PHYLLIDA BARLOW C.B.E., R.A. (BRITISH B.1944) §
INDIVIDUAL CHAIR





Auction: 17 August 2017 at 12:00 BST
Description
2006, from an edition of 13 variants, paint and timber
Dimensions
approx. 115cm x 53cm 44cm (45.25in x 21in x 17.25in)
Footnote
Note: Phyllida Barlow has had a long and productive career, following her studies at Chelsea College of Art and the Slade School of Fine Art in the 1960s. She continued to make and exhibit artwork alongside raising a family, and a teaching career that saw her become Professor of Fine Art and Director of Undergraduate studies at the Slade.

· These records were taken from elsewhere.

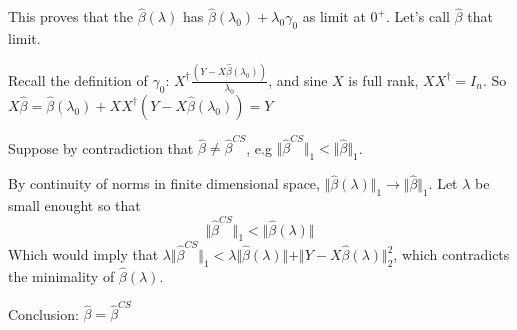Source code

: \documentclass[12pt]{article}
\newcommand{\hbeta}{\hat \beta }
\newcommand{\norm}[1]{\Vert #1 \Vert}
\begin{document}
\begin{itemize}
  This proves that the $\hbeta(\lambda)$ has $\hbeta(\lambda_0) + \lambda_0 \gamma_0$ as limit at $0^+$. Let's call $\hbeta$ that limit.
  
  Recall the definition of $\gamma_0$: $X^{\dagger} \frac{(Y - X\hat \beta(\lambda_0))}{\lambda_0}$, and sine $X$ is full rank, $XX^{\dagger} = I_n$. So $X\hbeta = \hbeta(\lambda_0) +  XX^{\dagger}(Y - X\hbeta(\lambda_0)) = Y$

  Suppose by contradiction that $\hbeta \ne \hbeta^{CS}$, e.g  $\norm{\hbeta^{CS}}_1 < \norm{\hbeta}_1$.

  By continuity of norms in finite dimensional space, $\norm{\hbeta(\lambda)}_1 \rightarrow \norm{\hbeta}_1$. Let $\lambda$ be small enought so that
  $$ \norm{\hbeta^{CS}}_1 < \norm{\hbeta(\lambda)} $$
  Which would imply that   $ \lambda \norm{\hbeta^{CS}}_1 < \lambda \norm{\hbeta(\lambda)} + \norm{Y - X\hbeta(\lambda)}_2^2$, which contradicts the minimality of $\hbeta(\lambda)$.
  
  Conclusion:  $\hbeta = \hbeta^{CS}$
  
\end{itemize}
\end{document}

During this time she rarely sold work, and many of her creations no longer exist as she regularly recycled works for materials, or simply left them at the exhibition site.

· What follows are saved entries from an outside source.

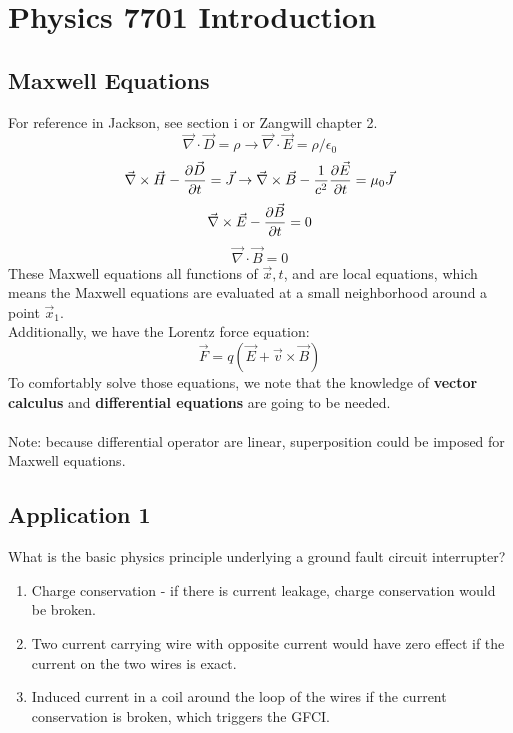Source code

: \documentclass{article}
\begin{document}
\section*{Physics 7701 Introduction}
\subsection*{Maxwell Equations}
For reference in Jackson, see section i or Zangwill chapter 2. \\ 

\begin{equation*}
\vec{\nabla} \cdot  \vec{D} = \rho \to \vec{\nabla} \cdot \vec{E} = \rho /\epsilon_0  
\end{equation*}
\begin{equation*}
  \vec{\nabla} \times   \vec{H}  - \pdv{\vec{D} }{t}= \vec{J}  \to \vec{\nabla} \times  \vec{B} - \frac{1}{c^2} \pdv{\vec{E} }{t} = \mu_0 \vec{J}    
\end{equation*}
\begin{equation*}
  \vec{\nabla} \times   \vec{E}  - \pdv{\vec{B} }{t}= 0
\end{equation*}
\begin{equation*}
\vec{\nabla} \cdot  \vec{B} = 0
\end{equation*}
These Maxwell equations  all functions of $\vec{x} ,t$, and are local equations, which means the Maxwell equations are evaluated at a small neighborhood around a point $\vec{x}_1$. \\ 
Additionally, we have the Lorentz force equation:
\begin{equation*}
\vec{F} = q (\vec{E} + \vec{v} \times \vec{B})
\end{equation*}
To comfortably solve those equations, we note that the knowledge of \textbf{vector calculus} and \textbf{differential equations} are going to be needed.  \\
\\ 
Note: because differential operator are linear, superposition could be imposed for Maxwell equations.

\subsection*{Application 1}
What is the basic physics principle underlying a ground fault circuit interrupter?
\begin{enumerate}
  \item Charge conservation - if there is current leakage, charge conservation would be broken.
  \item Two current carrying wire with opposite current would have zero effect if the current on the two wires is exact.
  \item Induced current in a coil around the loop of the wires if the current conservation is broken, which triggers the GFCI.
\end{enumerate}
\end{document}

She rose to public prominence and more commercial success after her exhibition at Serpentine in 2010, after which she gained representation from Hauser & Wirth. Barlow became a Royal Academician in 2011, was awarded a CBE in 2015 and created a high-profile installation for the Duveen Galleries at Tate Britain, DOCK, in 2014. She is currently exhibiting in the British Pavilion at Venice Biennale.
In this work, Barlow takes the recognisable structure of a folding chair, with a flat base and back, and reconfigures it. By keeping the chair's structure between open and shut, usable and stored, it becomes precarious; we are aware we would tumble over if we tried to use it for its intended purpose and it becomes unclear whether it is in the process of opening or closing, folding or unfolding. This is common in Barlow's work, where she often creates installation's that expand into a space or room, ultimately redefining it. She does so using cheap, builder's materials such as plywood and cement, rather than the hallowed sculptor's bronze or marble. In Individual Chair, the simple structure has added texture, through the rough edges of the wood, and areas of hastily applied cement, while the very application of the paint draws attention to its materiality, offering a visceral sense of the process of making; it drips, gloops and congeals, and continues to look as though it would be tacky to touch, as if the artist has only just finished making it in her studio.